Want to join the conversation?
- why we haven't done anything about (x-1) at4:15(1 vote)
- we do not concern ourselves with (x-1) since the root we get from that part of the expression is 1. The questions explicitly states cube root of 1 which is NOT equal to 1.(3 votes)
- what is probability defination explain(1 vote)
- How do we know that r1, r2, an dr3 are not the same i.e. why is sal taking the three numbers that are obtained upon rolling the die to be different? i think it is possible that the same number could appear more than once when we roll a die three times(1 vote)
- he says omega should not be = to 1 but he puts x=1 as a root which says it is wrong because omega should not be = to 1. Please correct me.(0 votes)

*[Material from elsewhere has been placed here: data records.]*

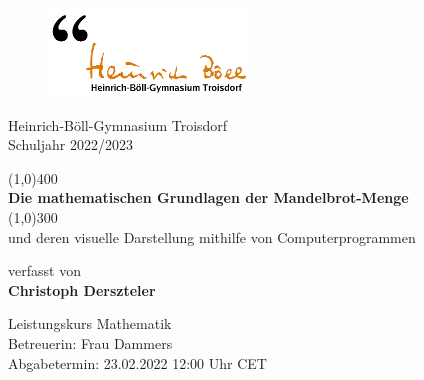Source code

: \begin{titlepage}
  \begin{center}
    \begin{figure}
      \vspace{-2cm}
      \hspace{-2cm}
      \includegraphics[scale=0.75]{images/heinrichboellgymnasium}
    \end{figure}

    \vspace{1cm}
    Heinrich-Böll-Gymnasium Troisdorf\\
    Schuljahr 2022/2023

    \vspace{1cm}
    \Huge
    \line(1,0){400}\\
    \textbf{Die mathematischen Grundlagen der Mandelbrot-Menge}\\
    \line(1,0){300}\\

    \vspace{0.75cm}
    \Large
    und deren visuelle Darstellung mithilfe von Computerprogrammen

    \vspace{2cm}
    \large
    verfasst von\\
    \Large
    \textbf{Christoph Derszteler}

    \vfill
    \large
    Leistungskurs Mathematik\\
    Betreuerin: Frau Dammers\\
    Abgabetermin: 23.02.2022 12:00 Uhr CET\\
  \end{center}
\end{titlepage}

- omega is the complex root, it can't be real , however the equation x^3 - 1 = 0 has three roots viz. w, w^2 , 1, thus 1 satisfies the equation also but is not a complex root.
Hope this solves your doubt(2 votes)
- 1) x-1=0 and mathematics says we can't divide the thing by 0 but here we are able to divide. what is correct.
2) you have wriiten w=x but in question it is given that w<>1 so how can we say w=x?(0 votes) - At10:40, couldn't Sal just say that omega^3 =1 as we started by saying that omega is the cube root of 1?(0 votes)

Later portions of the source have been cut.